=== DATA FOR THE TASK ===
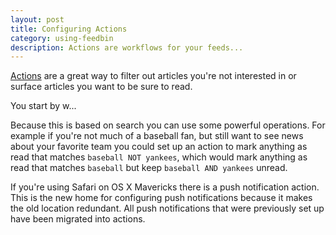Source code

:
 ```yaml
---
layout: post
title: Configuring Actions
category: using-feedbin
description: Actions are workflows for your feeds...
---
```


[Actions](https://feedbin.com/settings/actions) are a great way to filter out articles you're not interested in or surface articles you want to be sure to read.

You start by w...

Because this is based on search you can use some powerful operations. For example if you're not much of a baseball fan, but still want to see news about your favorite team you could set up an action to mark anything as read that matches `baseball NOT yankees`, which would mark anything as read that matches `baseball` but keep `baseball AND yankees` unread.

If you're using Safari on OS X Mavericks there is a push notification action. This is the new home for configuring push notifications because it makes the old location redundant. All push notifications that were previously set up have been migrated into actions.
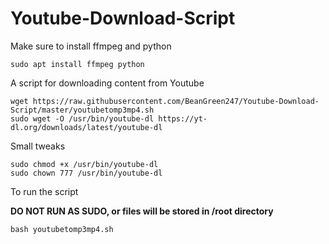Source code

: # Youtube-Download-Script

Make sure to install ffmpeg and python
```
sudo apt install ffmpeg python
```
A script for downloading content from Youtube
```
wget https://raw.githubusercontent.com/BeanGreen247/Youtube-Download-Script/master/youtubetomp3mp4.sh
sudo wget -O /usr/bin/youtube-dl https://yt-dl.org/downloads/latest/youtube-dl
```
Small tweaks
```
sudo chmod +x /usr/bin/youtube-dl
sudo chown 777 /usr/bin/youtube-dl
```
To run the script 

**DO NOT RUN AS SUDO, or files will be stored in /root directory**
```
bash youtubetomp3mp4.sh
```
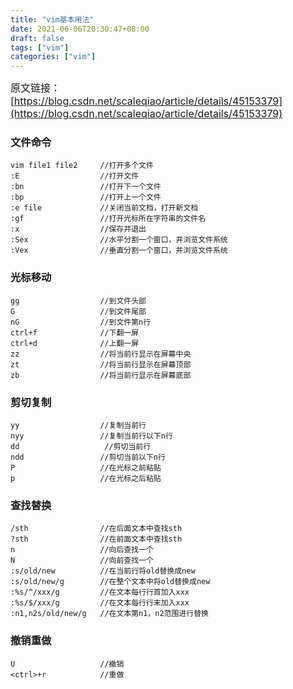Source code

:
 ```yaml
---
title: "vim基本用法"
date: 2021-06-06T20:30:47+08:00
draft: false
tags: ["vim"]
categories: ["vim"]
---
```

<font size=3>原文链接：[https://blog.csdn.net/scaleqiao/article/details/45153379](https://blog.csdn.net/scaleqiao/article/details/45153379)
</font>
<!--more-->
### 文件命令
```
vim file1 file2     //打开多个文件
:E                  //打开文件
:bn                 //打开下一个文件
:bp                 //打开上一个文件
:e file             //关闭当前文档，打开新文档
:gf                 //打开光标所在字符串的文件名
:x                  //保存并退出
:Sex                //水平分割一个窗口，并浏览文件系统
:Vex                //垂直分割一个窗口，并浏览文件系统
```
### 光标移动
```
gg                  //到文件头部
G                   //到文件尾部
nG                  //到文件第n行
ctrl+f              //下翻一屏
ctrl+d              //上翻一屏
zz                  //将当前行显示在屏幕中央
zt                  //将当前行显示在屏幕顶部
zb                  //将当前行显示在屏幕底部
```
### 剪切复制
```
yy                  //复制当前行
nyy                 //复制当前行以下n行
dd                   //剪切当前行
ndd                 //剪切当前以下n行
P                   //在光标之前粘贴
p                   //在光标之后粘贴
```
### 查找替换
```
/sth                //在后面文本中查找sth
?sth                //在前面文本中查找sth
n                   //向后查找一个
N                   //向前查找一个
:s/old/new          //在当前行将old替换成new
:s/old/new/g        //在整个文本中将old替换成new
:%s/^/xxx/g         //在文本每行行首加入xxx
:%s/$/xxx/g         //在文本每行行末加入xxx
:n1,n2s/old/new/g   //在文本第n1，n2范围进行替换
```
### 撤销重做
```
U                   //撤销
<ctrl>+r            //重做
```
===
=== DATA FOR THE TASK ===
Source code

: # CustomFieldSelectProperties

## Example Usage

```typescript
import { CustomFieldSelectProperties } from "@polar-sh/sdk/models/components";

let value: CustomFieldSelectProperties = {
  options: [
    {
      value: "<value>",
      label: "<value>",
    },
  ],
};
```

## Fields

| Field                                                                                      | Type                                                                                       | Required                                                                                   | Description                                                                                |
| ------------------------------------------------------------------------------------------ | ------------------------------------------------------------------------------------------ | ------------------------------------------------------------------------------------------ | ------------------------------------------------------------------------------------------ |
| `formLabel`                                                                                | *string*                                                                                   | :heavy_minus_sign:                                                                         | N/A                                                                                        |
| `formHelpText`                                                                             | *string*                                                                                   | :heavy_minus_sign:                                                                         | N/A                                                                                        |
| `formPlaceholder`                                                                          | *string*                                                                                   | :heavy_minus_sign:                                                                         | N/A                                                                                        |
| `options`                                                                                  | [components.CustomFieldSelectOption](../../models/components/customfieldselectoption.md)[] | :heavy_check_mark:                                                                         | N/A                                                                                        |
===
=== DATA FOR THE TASK ===
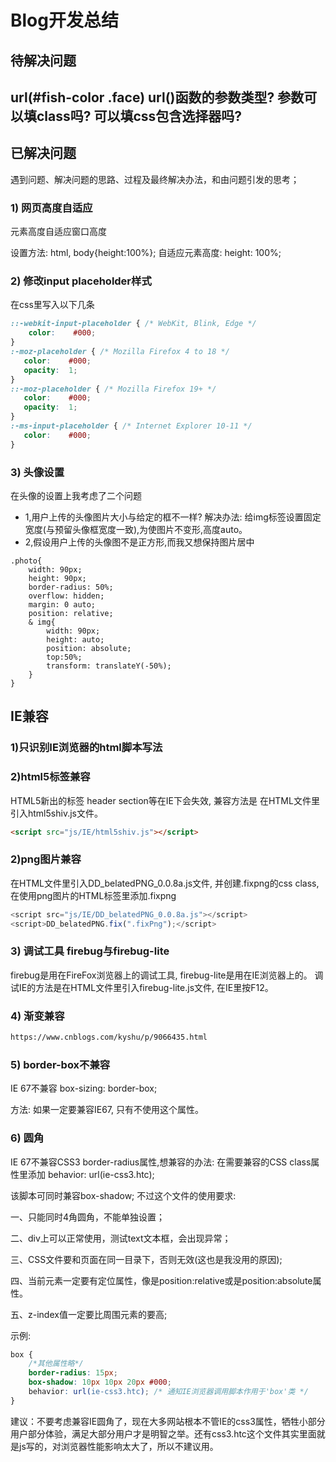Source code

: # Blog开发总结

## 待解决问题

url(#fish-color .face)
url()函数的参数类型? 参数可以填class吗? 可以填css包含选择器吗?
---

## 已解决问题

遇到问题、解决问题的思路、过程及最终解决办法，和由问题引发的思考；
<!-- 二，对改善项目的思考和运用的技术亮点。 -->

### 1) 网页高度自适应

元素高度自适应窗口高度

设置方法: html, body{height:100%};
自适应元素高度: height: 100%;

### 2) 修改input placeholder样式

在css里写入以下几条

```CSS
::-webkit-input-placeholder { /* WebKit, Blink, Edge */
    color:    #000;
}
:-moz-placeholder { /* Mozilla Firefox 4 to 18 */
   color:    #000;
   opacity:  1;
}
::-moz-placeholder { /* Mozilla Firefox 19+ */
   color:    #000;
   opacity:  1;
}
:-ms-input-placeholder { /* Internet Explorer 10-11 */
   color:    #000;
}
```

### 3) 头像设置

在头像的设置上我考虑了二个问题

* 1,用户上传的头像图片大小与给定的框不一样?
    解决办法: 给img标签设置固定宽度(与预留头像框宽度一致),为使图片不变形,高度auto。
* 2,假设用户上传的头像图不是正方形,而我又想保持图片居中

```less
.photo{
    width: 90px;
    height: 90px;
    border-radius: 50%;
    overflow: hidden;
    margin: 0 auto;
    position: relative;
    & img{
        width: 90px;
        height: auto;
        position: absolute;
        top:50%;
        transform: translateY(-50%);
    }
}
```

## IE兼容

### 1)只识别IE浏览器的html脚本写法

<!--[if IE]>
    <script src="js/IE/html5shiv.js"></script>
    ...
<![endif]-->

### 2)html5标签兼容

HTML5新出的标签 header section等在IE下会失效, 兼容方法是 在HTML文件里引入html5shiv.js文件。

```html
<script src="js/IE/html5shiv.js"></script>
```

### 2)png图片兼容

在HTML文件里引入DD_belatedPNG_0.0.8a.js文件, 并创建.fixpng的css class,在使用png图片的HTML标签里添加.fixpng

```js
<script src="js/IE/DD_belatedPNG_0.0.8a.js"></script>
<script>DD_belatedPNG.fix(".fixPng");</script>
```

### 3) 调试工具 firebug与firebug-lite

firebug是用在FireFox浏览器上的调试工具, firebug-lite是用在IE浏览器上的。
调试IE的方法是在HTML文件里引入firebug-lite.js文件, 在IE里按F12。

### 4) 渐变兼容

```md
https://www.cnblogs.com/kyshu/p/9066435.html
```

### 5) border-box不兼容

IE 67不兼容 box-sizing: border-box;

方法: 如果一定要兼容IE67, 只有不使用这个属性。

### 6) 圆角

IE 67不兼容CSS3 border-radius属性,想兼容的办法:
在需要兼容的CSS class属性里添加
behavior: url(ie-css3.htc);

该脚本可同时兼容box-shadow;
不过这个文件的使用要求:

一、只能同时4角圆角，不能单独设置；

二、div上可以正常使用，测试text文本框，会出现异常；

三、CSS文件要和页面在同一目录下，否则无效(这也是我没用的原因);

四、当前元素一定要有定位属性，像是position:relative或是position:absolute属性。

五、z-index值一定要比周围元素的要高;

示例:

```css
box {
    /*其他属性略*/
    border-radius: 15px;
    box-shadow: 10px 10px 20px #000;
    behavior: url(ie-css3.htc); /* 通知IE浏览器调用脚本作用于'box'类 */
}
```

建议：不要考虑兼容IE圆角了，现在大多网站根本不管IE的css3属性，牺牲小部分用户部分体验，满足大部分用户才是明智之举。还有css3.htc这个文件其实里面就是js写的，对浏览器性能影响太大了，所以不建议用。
===
--- TO DO ---
Count the lines of the material that include the word "install", then state only the total.

--- SOLUTION FOR THIS PROBLEM ---
2